Brief
Copy, from the entries below, each line where the word "第二发明人" can be found.

------------------------------------------------------------

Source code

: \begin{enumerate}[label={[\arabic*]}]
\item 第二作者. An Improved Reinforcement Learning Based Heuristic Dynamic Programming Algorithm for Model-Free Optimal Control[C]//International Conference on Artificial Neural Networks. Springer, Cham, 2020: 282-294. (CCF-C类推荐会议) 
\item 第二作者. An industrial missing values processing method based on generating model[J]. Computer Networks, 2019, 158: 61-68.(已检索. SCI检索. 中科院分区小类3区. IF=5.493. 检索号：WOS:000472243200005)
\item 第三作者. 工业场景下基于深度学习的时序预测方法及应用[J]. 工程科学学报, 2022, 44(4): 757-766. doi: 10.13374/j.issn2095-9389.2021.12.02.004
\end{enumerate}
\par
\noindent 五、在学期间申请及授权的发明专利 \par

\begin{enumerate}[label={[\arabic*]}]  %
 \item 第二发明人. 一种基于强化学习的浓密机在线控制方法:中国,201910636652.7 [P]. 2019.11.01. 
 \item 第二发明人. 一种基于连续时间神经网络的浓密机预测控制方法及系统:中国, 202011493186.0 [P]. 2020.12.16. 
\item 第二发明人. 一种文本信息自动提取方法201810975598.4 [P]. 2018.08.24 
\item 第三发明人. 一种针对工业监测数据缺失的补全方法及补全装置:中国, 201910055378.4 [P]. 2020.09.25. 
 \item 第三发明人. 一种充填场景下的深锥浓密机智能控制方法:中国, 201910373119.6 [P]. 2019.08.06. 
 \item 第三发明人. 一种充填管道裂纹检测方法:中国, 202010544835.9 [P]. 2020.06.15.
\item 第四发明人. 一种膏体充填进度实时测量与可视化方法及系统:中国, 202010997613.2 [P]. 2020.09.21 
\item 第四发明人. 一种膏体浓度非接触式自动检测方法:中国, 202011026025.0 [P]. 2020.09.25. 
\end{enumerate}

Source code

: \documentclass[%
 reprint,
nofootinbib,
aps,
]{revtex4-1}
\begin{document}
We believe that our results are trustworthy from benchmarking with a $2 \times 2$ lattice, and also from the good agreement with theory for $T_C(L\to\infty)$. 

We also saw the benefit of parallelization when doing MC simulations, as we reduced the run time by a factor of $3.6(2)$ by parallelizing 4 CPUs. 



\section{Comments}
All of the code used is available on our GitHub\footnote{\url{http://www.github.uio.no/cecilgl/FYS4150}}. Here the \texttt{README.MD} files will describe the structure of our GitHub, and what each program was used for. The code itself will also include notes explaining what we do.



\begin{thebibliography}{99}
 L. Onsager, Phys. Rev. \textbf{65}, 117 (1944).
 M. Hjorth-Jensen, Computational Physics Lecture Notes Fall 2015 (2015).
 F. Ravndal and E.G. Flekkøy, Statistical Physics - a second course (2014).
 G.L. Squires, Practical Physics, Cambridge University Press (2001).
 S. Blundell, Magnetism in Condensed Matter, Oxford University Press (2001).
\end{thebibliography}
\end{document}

------------------------------------------------------------

Solution to this problem
 \item 第二发明人. 一种基于强化学习的浓密机在线控制方法:中国,201910636652.7 [P]. 2019.11.01. 
 \item 第二发明人. 一种基于连续时间神经网络的浓密机预测控制方法及系统:中国, 202011493186.0 [P]. 2020.12.16. 
\item 第二发明人. 一种文本信息自动提取方法201810975598.4 [P]. 2018.08.24 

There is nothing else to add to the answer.